This idea and working proof of concept was a winning hack at the MD5 National Security Technology Accelerator 2016 Hackathon in NYC.

##The problem

Vertically locating firefighters is a surprisingly difficult task.

Despite years of research into locating firefighters' positions in a building, Firefighters in NYC currently rely on a whiteboard, a grease pen, and fridge magnets as their primary means of coordinating the operations of multiple teams. Team leaders are tasked with personally radioing in their location to the captain who updates his whiteboard accordingly.

This task becomes exponentially complex when multiple teams are involved, and it places a burden on the firefighters who are often operating in completely obscured, smoke-filled buildings. Firefighter teams are often unaware of their current position or occupied with their duties and are unable to consistently update the captain on the ground. Not surprisingly, the white board system--which has been in use in some form for over 100 year--consistently proves unreliable. In the process, lives get lost.

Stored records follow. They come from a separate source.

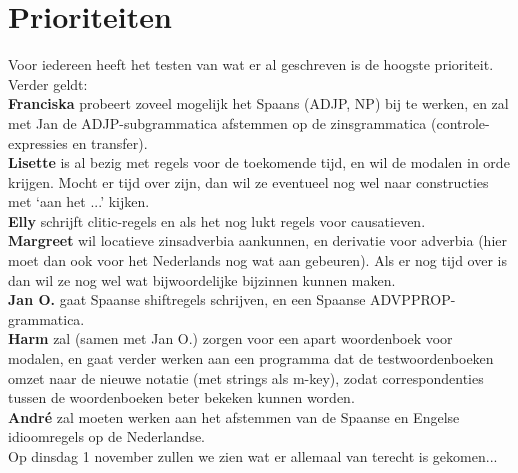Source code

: \section{Prioriteiten}
Voor iedereen heeft het testen van wat er al geschreven is de hoogste 
prioriteit. Verder geldt: \\
{\bf Franciska} probeert zoveel mogelijk het Spaans (ADJP, NP) bij te werken, 
en zal met Jan de ADJP-subgrammatica afstemmen op de zinsgrammatica (controle-
expressies en transfer).\\
{\bf Lisette} is al bezig met regels voor de toekomende tijd, en wil de modalen 
in orde krijgen. Mocht er tijd over zijn, dan wil ze eventueel nog wel naar 
constructies met `aan het ...' kijken.\\
{\bf Elly} schrijft clitic-regels en als het nog lukt regels voor causatieven.
\\
{\bf Margreet} wil locatieve zinsadverbia aankunnen, en derivatie voor adverbia
(hier moet dan ook voor het Nederlands nog wat aan gebeuren). Als er nog tijd 
over is dan wil ze nog wel wat bijwoordelijke bijzinnen kunnen maken.\\
{\bf Jan O.} gaat Spaanse shiftregels schrijven, en een Spaanse ADVPPROP-
grammatica.\\
{\bf Harm} zal (samen met Jan O.) zorgen voor een apart woordenboek voor 
modalen, en gaat verder werken aan een programma dat de testwoordenboeken omzet 
naar de nieuwe notatie (met strings als m-key), zodat correspondenties tussen 
de woordenboeken beter bekeken kunnen worden.\\
{\bf Andr\'{e}} zal moeten werken aan het afstemmen van de Spaanse en Engelse 
idioomregels op de Nederlandse.\\

\noindent
Op dinsdag 1 november zullen we zien wat er allemaal van terecht is gekomen...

A 'command board' used by firefighters white board

Previous efforts to solve this problem, however, have all landed short. Accelerometer and altimeter solutions cannot accurately report floor level, especially in a burning building in which the pressure changes frequently or floor height is inconsistent. While active beacon systems show some promise, they burden teams with the task of leaving location 'breadcrumbs'. No solution has proven to be entirely reliable and unobtrusive to the duties of the firefighter.

##A novel, simple solution

We suggest a simple two-pronged solution.

First, we recommend that the NYC firecode be amended to require that all buildings over ten stories in NYC be outfitted with passive RFID stickers indicating the floor number in the stairwell and at elevator entrances. Floors need to be visually marked regardless, and the incorporation of an RFID tag indicating the floor number is a trivial additional cost at under $0.25 per tag. The cost to retrofit the entire city with such UHF passive tags is in the ballpark of $50,000 to $100,000--an almost negligible cost considering the trillions of dollars of real estate in NYC. Tags have a storage life of at least 10 years, work when accidentally painted over, and require no maintenance or power supply.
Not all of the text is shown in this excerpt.